(Data extracted from a collection)
══════════════════════════════

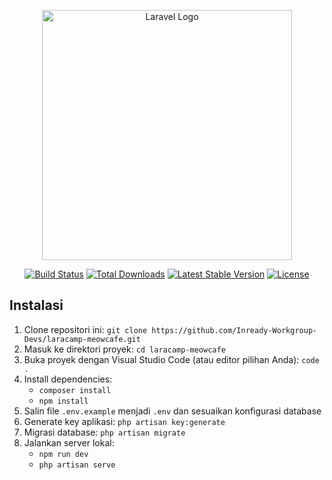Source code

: <p align="center"><a href="https://laravel.com" target="_blank"><img src="https://raw.githubusercontent.com/laravel/art/master/logo-lockup/5%20SVG/2%20CMYK/1%20Full%20Color/laravel-logolockup-cmyk-red.svg" width="400" alt="Laravel Logo"></a></p>

<p align="center">
<a href="https://github.com/laravel/framework/actions"><img src="https://github.com/laravel/framework/workflows/tests/badge.svg" alt="Build Status"></a>
<a href="https://packagist.org/packages/laravel/framework"><img src="https://img.shields.io/packagist/dt/laravel/framework" alt="Total Downloads"></a>
<a href="https://packagist.org/packages/laravel/framework"><img src="https://img.shields.io/packagist/v/laravel/framework" alt="Latest Stable Version"></a>
<a href="https://packagist.org/packages/laravel/framework"><img src="https://img.shields.io/packagist/l/laravel/framework" alt="License"></a>
</p>

## Instalasi
1. Clone repositori ini: `git clone https://github.com/Inready-Workgroup-Devs/laracamp-meowcafe.git`
2. Masuk ke direktori proyek: `cd laracamp-meowcafe`
3. Buka proyek dengan Visual Studio Code (atau editor pilihan Anda): `code .`
4. Install dependencies:
   - `composer install`
   - `npm install`
6. Salin file `.env.example` menjadi `.env` dan sesuaikan konfigurasi database
7. Generate key aplikasi: `php artisan key:generate`
8. Migrasi database: `php artisan migrate`
9. Jalankan server lokal:
   - `npm run dev`
   - `php artisan serve`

══════════════════════════════

**TASK DETAILS**
Go through the records and repeat each one exactly, skipping anything that is a picture.

**ANSWER SECTION**
Source code

: <p align="center"><a href="https://laravel.com" target="_blank"><img src="https://raw.githubusercontent.com/laravel/art/master/logo-lockup/5%20SVG/2%20CMYK/1%20Full%20Color/laravel-logolockup-cmyk-red.svg" width="400" alt="Laravel Logo"></a></p>

<p align="center">
<a href="https://github.com/laravel/framework/actions"><img src="https://github.com/laravel/framework/workflows/tests/badge.svg" alt="Build Status"></a>
<a href="https://packagist.org/packages/laravel/framework"><img src="https://img.shields.io/packagist/dt/laravel/framework" alt="Total Downloads"></a>
<a href="https://packagist.org/packages/laravel/framework"><img src="https://img.shields.io/packagist/v/laravel/framework" alt="Latest Stable Version"></a>
<a href="https://packagist.org/packages/laravel/framework"><img src="https://img.shields.io/packagist/l/laravel/framework" alt="License"></a>
</p>

## Instalasi
1. Clone repositori ini: `git clone https://github.com/Inready-Workgroup-Devs/laracamp-meowcafe.git`
2. Masuk ke direktori proyek: `cd laracamp-meowcafe`
3. Buka proyek dengan Visual Studio Code (atau editor pilihan Anda): `code .`
4. Install dependencies:
   - `composer install`
   - `npm install`
6. Salin file `.env.example` menjadi `.env` dan sesuaikan konfigurasi database
7. Generate key aplikasi: `php artisan key:generate`
8. Migrasi database: `php artisan migrate`
9. Jalankan server lokal:
   - `npm run dev`
   - `php artisan serve`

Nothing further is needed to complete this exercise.